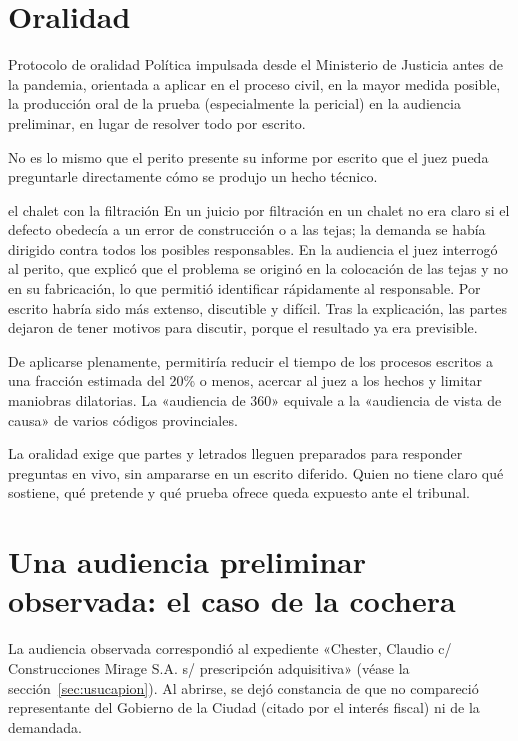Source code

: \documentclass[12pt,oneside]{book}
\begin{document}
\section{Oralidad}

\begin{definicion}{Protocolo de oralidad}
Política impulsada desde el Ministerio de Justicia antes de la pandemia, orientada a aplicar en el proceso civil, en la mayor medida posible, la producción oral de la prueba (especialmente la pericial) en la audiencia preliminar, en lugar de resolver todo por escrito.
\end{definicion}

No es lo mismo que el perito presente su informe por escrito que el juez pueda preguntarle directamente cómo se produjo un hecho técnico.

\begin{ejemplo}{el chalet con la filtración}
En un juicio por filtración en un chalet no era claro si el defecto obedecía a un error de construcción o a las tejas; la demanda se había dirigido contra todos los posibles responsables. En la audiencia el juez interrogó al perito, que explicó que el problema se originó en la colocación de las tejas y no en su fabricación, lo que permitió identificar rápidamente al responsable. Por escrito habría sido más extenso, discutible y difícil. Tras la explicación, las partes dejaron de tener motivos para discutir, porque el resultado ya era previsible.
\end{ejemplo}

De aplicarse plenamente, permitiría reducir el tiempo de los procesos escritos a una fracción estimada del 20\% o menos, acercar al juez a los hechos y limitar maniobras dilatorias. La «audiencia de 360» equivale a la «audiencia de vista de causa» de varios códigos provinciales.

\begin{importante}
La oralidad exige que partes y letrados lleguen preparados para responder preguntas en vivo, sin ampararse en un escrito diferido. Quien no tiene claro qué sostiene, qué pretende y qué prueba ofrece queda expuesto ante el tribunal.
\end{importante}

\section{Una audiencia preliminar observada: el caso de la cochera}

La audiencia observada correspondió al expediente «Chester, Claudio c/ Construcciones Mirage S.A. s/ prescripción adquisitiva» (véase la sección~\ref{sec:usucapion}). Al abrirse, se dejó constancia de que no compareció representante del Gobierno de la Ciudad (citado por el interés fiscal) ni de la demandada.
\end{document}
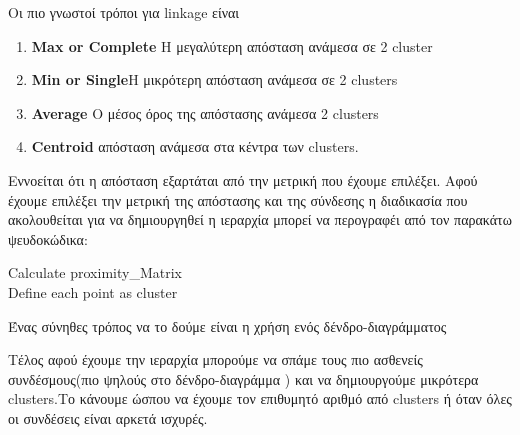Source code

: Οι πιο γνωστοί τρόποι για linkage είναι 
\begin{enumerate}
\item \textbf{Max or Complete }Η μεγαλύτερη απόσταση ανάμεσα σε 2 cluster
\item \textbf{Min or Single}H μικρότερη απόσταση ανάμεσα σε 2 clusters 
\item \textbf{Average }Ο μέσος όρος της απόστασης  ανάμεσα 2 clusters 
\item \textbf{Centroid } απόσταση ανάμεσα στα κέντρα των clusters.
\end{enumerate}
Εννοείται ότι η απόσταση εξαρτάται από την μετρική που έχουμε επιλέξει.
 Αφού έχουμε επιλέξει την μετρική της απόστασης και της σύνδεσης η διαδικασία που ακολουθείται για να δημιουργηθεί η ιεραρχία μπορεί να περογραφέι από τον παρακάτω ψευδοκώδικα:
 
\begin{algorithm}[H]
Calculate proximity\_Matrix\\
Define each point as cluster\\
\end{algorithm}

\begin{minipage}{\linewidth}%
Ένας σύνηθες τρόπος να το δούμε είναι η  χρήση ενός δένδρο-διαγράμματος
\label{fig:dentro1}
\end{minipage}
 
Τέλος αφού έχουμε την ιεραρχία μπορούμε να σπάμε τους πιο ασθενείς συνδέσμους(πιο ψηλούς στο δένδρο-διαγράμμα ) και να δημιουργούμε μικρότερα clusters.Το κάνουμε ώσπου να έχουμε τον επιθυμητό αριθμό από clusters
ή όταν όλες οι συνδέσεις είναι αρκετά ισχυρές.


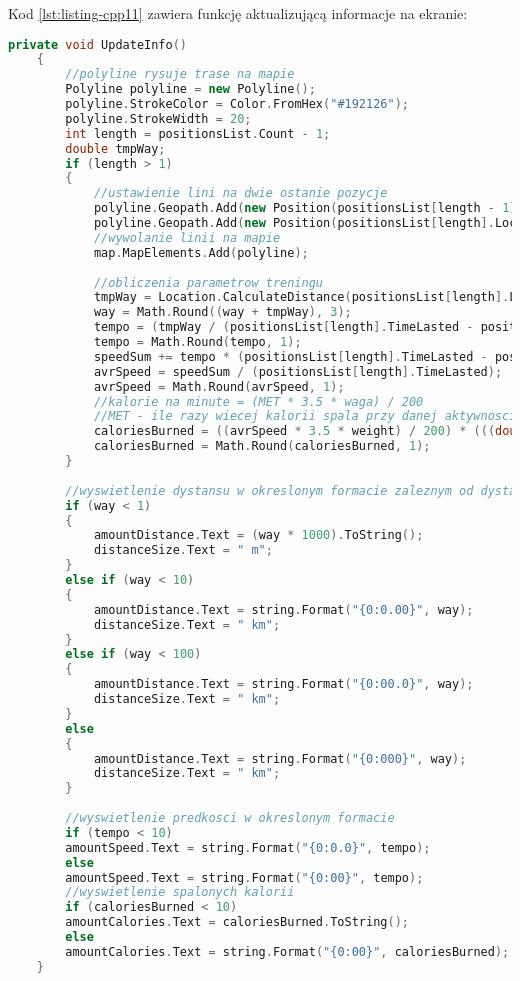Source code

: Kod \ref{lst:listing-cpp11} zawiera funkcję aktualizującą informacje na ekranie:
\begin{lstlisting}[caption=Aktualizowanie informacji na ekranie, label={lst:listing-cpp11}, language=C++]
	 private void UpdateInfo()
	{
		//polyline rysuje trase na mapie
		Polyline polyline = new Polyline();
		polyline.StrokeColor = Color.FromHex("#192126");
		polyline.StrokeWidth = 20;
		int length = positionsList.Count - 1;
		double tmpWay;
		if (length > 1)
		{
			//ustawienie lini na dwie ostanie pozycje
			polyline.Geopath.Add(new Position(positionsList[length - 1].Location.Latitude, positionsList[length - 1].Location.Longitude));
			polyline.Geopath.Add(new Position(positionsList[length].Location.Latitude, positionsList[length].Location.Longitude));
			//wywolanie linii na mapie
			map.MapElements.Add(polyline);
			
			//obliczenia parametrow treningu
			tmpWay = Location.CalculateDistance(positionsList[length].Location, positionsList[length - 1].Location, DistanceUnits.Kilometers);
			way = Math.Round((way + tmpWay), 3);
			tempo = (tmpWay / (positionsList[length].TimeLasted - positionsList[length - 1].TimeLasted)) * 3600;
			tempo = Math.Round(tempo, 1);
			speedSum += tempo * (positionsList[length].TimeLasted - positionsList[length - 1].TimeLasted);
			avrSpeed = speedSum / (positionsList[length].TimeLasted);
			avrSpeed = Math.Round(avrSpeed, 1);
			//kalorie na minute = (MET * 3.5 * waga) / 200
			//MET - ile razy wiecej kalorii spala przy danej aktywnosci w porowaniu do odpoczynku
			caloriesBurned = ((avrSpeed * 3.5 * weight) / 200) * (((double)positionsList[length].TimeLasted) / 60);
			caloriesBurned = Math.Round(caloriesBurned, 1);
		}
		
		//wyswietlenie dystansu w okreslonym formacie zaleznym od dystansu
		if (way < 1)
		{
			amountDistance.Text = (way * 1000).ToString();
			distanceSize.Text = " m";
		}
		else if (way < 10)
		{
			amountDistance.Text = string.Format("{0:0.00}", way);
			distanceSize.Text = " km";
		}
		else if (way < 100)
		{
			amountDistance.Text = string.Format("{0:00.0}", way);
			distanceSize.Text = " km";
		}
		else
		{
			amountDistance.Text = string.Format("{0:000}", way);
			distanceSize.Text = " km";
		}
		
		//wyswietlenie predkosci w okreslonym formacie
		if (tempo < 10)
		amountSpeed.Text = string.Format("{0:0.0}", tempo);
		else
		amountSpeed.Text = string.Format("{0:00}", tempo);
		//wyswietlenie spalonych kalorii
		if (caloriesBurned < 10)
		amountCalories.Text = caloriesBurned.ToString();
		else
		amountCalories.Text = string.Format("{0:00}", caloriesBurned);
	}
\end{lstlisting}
--
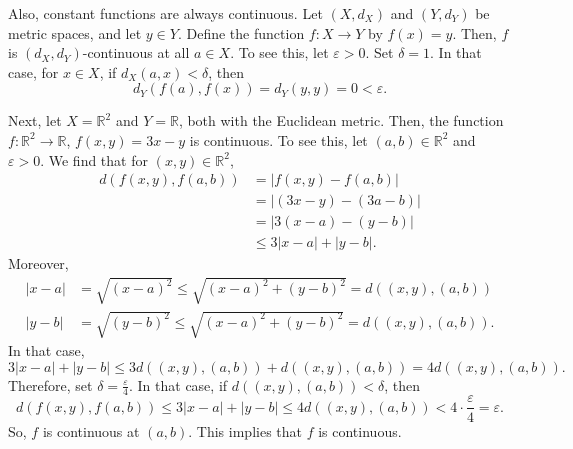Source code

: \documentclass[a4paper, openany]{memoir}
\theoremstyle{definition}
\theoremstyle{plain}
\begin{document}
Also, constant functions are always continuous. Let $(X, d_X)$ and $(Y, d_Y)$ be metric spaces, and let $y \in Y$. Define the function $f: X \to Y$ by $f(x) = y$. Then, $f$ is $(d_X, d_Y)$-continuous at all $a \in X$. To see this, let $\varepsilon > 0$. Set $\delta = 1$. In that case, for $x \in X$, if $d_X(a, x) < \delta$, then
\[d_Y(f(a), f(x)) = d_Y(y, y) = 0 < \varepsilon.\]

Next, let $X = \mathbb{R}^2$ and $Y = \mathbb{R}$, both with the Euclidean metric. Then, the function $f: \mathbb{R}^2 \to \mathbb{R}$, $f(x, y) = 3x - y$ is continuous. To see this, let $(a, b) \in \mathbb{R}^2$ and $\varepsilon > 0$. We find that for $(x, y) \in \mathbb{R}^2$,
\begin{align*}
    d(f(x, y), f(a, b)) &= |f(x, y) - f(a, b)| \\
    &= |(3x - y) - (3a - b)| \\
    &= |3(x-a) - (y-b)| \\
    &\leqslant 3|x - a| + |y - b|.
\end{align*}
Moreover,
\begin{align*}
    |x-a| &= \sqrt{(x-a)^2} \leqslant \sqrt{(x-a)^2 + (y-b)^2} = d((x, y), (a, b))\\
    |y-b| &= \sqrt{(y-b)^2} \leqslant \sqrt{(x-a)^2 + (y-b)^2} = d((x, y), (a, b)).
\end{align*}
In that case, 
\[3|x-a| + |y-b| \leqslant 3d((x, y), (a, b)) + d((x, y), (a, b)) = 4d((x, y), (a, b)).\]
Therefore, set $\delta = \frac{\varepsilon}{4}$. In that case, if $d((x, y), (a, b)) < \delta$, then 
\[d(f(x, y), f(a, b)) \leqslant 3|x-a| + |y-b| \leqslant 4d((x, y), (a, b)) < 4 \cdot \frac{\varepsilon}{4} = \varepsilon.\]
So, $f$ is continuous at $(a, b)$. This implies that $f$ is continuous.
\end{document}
--
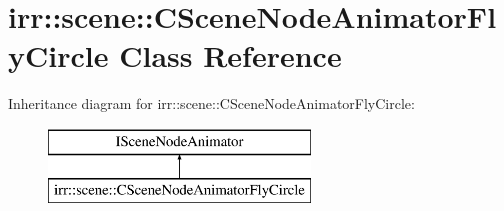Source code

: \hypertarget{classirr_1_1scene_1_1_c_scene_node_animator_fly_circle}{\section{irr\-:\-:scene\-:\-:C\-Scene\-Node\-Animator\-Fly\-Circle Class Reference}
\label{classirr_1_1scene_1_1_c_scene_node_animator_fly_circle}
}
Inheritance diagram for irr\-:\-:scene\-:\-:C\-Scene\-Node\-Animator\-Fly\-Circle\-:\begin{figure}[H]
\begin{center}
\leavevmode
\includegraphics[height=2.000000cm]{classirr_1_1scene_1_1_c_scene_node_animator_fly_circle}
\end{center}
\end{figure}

## Work required
From the entries, report each line that includes the word "lstlisting".

## Response area
\begin{lstlisting}[caption=Aktualizowanie informacji na ekranie, label={lst:listing-cpp11}, language=C++]
\end{lstlisting}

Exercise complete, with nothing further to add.